Flash Fiction: Dirty Job

Flash Fiction

This is flash fiction but it felt more like spontaneous fiction. Sat down to write one thing, ran across an article regarding the thesis work for a friend’s husband, and the story took off in a different direction. Enjoy.


The man brushed at the tiny grains that covered his shirt. No matter how brushed at them with tough callused fingers, they clung. But every job was a little dirty. The truck bounced over the uneven back road through the mountains and the added weight of the cargo shifted from side to side.

Around a great bend, the truck pulled into the dead brush by the side of the road. The man got out. The door shut. Tan netting rose over the vehicle. He took care in covering it. He checked. It would hide the entire truck until he left tomorrow for the drop off point. He nudged one corner under. No mistakes.

It was then he got a closer look at his shirt in the light of day. The sand would not come off. The tiny grains were strange. They weren’t the color of actual beach sand. They were more like bits of graphite or gunpowder. He thought back. The cloud of dust blew out of nowhere when he picked up the cargo at the airport. And then there was that strange model airplane. It passed by a few times before disappearing. Had it disappeared after the cloud of sand blew over?

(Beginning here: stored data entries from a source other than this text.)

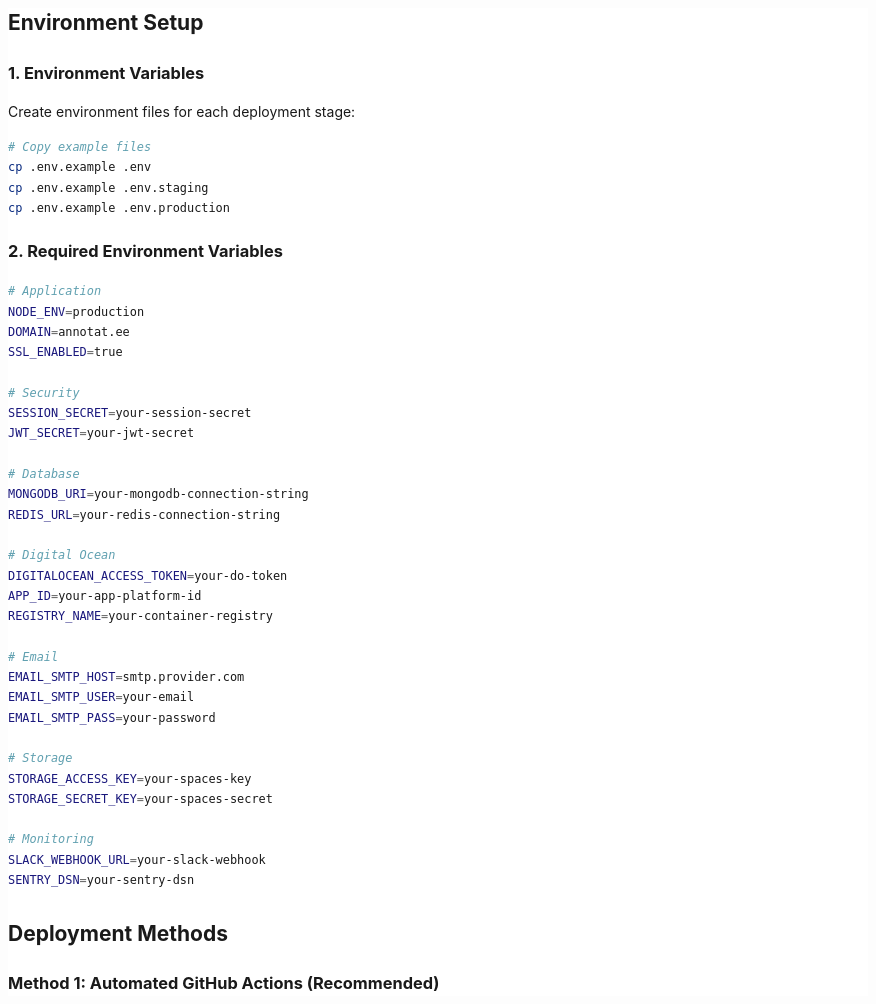 ## Environment Setup

### 1. Environment Variables

Create environment files for each deployment stage:

```bash
# Copy example files
cp .env.example .env
cp .env.example .env.staging
cp .env.example .env.production
```

### 2. Required Environment Variables

```bash
# Application
NODE_ENV=production
DOMAIN=annotat.ee
SSL_ENABLED=true

# Security
SESSION_SECRET=your-session-secret
JWT_SECRET=your-jwt-secret

# Database
MONGODB_URI=your-mongodb-connection-string
REDIS_URL=your-redis-connection-string

# Digital Ocean
DIGITALOCEAN_ACCESS_TOKEN=your-do-token
APP_ID=your-app-platform-id
REGISTRY_NAME=your-container-registry

# Email
EMAIL_SMTP_HOST=smtp.provider.com
EMAIL_SMTP_USER=your-email
EMAIL_SMTP_PASS=your-password

# Storage
STORAGE_ACCESS_KEY=your-spaces-key
STORAGE_SECRET_KEY=your-spaces-secret

# Monitoring
SLACK_WEBHOOK_URL=your-slack-webhook
SENTRY_DSN=your-sentry-dsn
```

## Deployment Methods

### Method 1: Automated GitHub Actions (Recommended)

The man threw open the door of the truck and grabbed the modified tablet from the seat. After a moment to update, the GPS app indicated a plane nearby. It was way up in the sky, closer to space than Earth.

He’d been made.

Frantically, he ripped his hat off. It fluttered to the ground beside the truck as his arms slid from the open camo shirt. He pulled the desert t-shirt over his head. The boots were tougher. He cursed when his knuckles raked over the ground. The cuts stung as blood welled. The metal zipper tore open. He frantically shoved his pants down. He had to get to the bunker two hundred yards away. Wearing nothing but faded cotton underwear, he ran for his life. The rocks of the mountain were supposed to be protection. Barefoot, they were just one more obstacle.

The man didn’t make it to the opening of the cave before the blast from the bomb blew him off his feet into guided flight. The seconds of terror stretched into eons before his body crushed itself against the mountain.